• **Exercise**
Take every line containing "doublespace" out of the records.

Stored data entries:

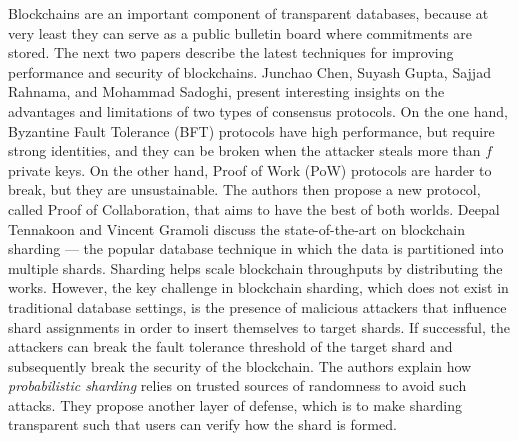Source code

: \documentclass[11pt]{article}
\begin{document}
Blockchains are an important component of transparent databases, because at very least they can serve as a
public bulletin board where commitments are stored. The next two papers describe the latest techniques for
improving performance and security of blockchains. Junchao Chen, Suyash Gupta, Sajjad Rahnama, and Mohammad
Sadoghi, present interesting insights on the advantages and limitations of two types of consensus protocols.
On the one hand, Byzantine Fault Tolerance  (BFT) protocols have high performance, but require 
strong identities, and they can be broken when the attacker steals more than $f$ private
keys. On the other hand, Proof of Work (PoW) protocols are harder to break, but they are unsustainable. The
authors then propose a new protocol, called Proof of Collaboration, that aims to have the best of both worlds.
Deepal Tennakoon and Vincent Gramoli discuss the state-of-the-art on blockchain sharding --- the popular
database technique in which the data is partitioned into multiple shards. Sharding helps scale blockchain
throughputs by distributing the works. However, the key challenge in blockchain sharding, which does not exist
in traditional database settings, is the presence of malicious attackers that
influence shard assignments in order to insert themselves to target shards. If successful, the attackers can
break the fault tolerance threshold of the target shard and subsequently break the security of the
blockchain. The authors explain how {\em probabilistic sharding} relies on trusted sources of randomness
to avoid such attacks. They propose another layer of defense, which is to make sharding transparent
such that users can verify how the shard is formed. 
\end{document}

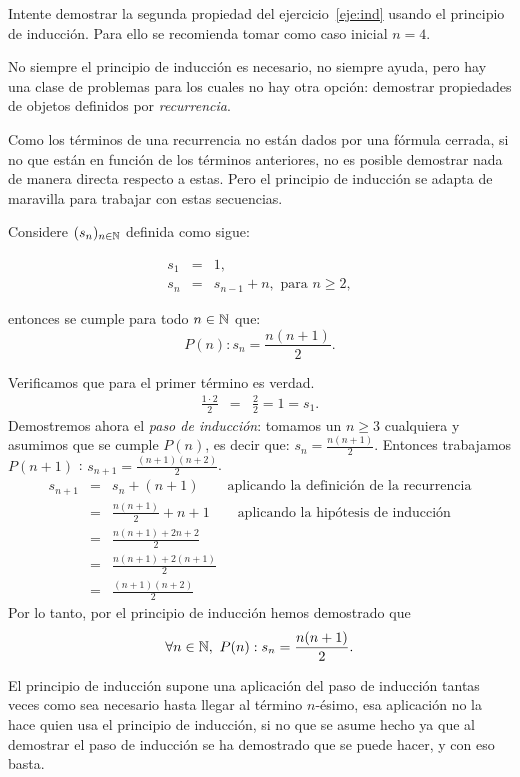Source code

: \begin{ejercicio}
Intente demostrar la segunda propiedad del ejercicio~\ref{eje:ind} usando el principio de inducción. Para ello se recomienda tomar como caso inicial $n=4$.
\end{ejercicio}

No siempre el principio de inducción es necesario, no siempre ayuda, pero hay una clase de problemas para los cuales no hay otra opción: demostrar propiedades de objetos definidos por \emph{recurrencia}.

Como los términos de una recurrencia no están dados por una fórmula cerrada, si no que están en función de los términos anteriores, no es posible demostrar nada de manera directa respecto a estas. Pero el principio de inducción se adapta de maravilla para trabajar con estas secuencias.

\medskip

\begin{ejemplo}\label{eje:sn}
Considere $(s_n)_{n\in\N}$ definida como sigue:

\begin{eqnarray*}
s_1&=&1,\\
s_n&=&s_{n-1}+n,\textrm{ para }n\ge2,
\end{eqnarray*}

entonces se cumple para todo $n\in\N$ que:
$$P(n): s_n=\frac{n(n+1)}{2}.$$

Verificamos que para el primer término es verdad.
\begin{eqnarray*}
\frac{1\cdot2}{2}&=&\frac{2}{2}=1=s_1.
\end{eqnarray*}
Demostremos ahora el \emph{paso de inducción}: tomamos un $n\ge3$ cualquiera y asumimos que se cumple $P(n)$, es decir que: $s_n=\frac{n(n+1)}{2}$.
Entonces trabajamos $P(n+1)$ : $s_{n+1}=\frac{(n+1)(n+2)}{2}$.
\begin{eqnarray*}
s_{n+1}&=&s_n+(n+1) \qquad\textrm{aplicando la definición de la recurrencia}\\
&=&\frac{n(n+1)}{2}+n+1 \qquad\textrm{aplicando la hipótesis de inducción}\\
&=&\frac{n(n+1)+2n+2}{2}\\
&=&\frac{n(n+1)+2(n+1)}{2}\\
&=&\frac{(n+1)(n+2)}{2}
\end{eqnarray*}
Por lo tanto, por el principio de inducción hemos demostrado que 
$$\forall n\in\N,\ P(n):s_n=\frac{n(n+1)}{2}.$$
\end{ejemplo}

El principio de inducción supone una aplicación del paso de inducción tantas veces como sea necesario hasta llegar al término $n$-ésimo, esa aplicación no la hace quien usa el principio de inducción, si no que se asume hecho ya que al demostrar el paso de inducción se ha demostrado que se puede hacer, y con eso basta.


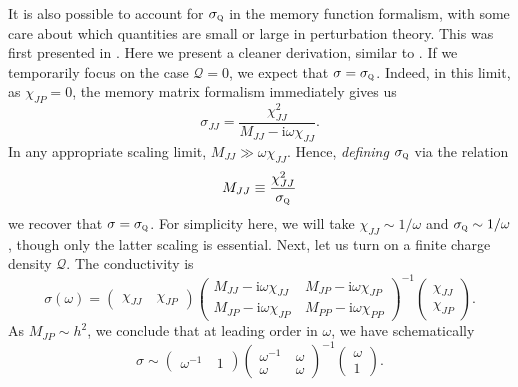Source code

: \documentclass[10pt, oneside]{book}
\begin{document}
\begin{doublespace}
It is also possible to account for $\sigma_{\textsc{q}}$ in the memory function formalism, with some care about which quantities are small or large in perturbation theory.   This was first presented in  \cite{Lucas:2015pxa}.  Here we present a cleaner derivation, similar to \cite{Davison:2016hno}.  If we temporarily focus on the case $\mathcal{Q}=0$, we expect that $\sigma=\sigma_{\textsc{q}}$.   Indeed, in this limit, as $\chi_{JP}=0$,  the memory matrix formalism immediately gives us \begin{equation}
\sigma_{JJ} = \frac{\chi_{JJ}^2}{M_{JJ} - \mathrm{i}\omega \chi_{JJ}}.
\end{equation}
In any appropriate scaling limit, $M_{JJ}\gg \omega \chi_{JJ}$.   Hence, \emph{defining} $\sigma_{\textsc{q}}$ via the relation \begin{equation}
M_{JJ} \equiv \frac{\chi_{JJ}^2}{\sigma_{\textsc{q}}}  \label{eq:MJJsigmaQ}
\end{equation}
we recover that $\sigma=\sigma_{\textsc{q}}$.   For simplicity here, we will take $\chi_{JJ} \sim 1/\omega$ and $\sigma_{\textsc{q}} \sim 1/\omega$, though only the latter scaling is essential.  Next, let us turn on a finite charge density $\mathcal{Q}$.   The conductivity is \begin{equation}
\sigma(\omega) = \left(\begin{array}{cc}  \chi_{JJ} &\ \chi_{JP} \end{array}\right) \left(\begin{array}{cc}  M_{JJ} - \mathrm{i}\omega \chi_{JJ} &\  M_{JP} - \mathrm{i}\omega \chi_{JP} \\ M_{JP} - \mathrm{i}\omega \chi_{JP}  &\ M_{PP} - \mathrm{i}\omega \chi_{PP}\end{array}\right)^{-1}  \left(\begin{array}{c} \chi_{JJ} \\ \chi_{JP} \end{array}\right).
\end{equation}
As $M_{JP}\sim h^2$, we conclude that at leading order in $\omega$, we have schematically \begin{equation}
\sigma \sim \left(\begin{array}{cc} \omega^{-1} &\ 1 \end{array}\right) \left(\begin{array}{cc}  \omega^{-1} &\  \omega \\ \omega  &\ \omega \end{array}\right)^{-1}  \left(\begin{array}{c} \omega  \\ 1\end{array}\right).

\end{equation}
\end{doublespace}
\end{document}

• **Written reply**
\begin{doublespace}
\end{doublespace}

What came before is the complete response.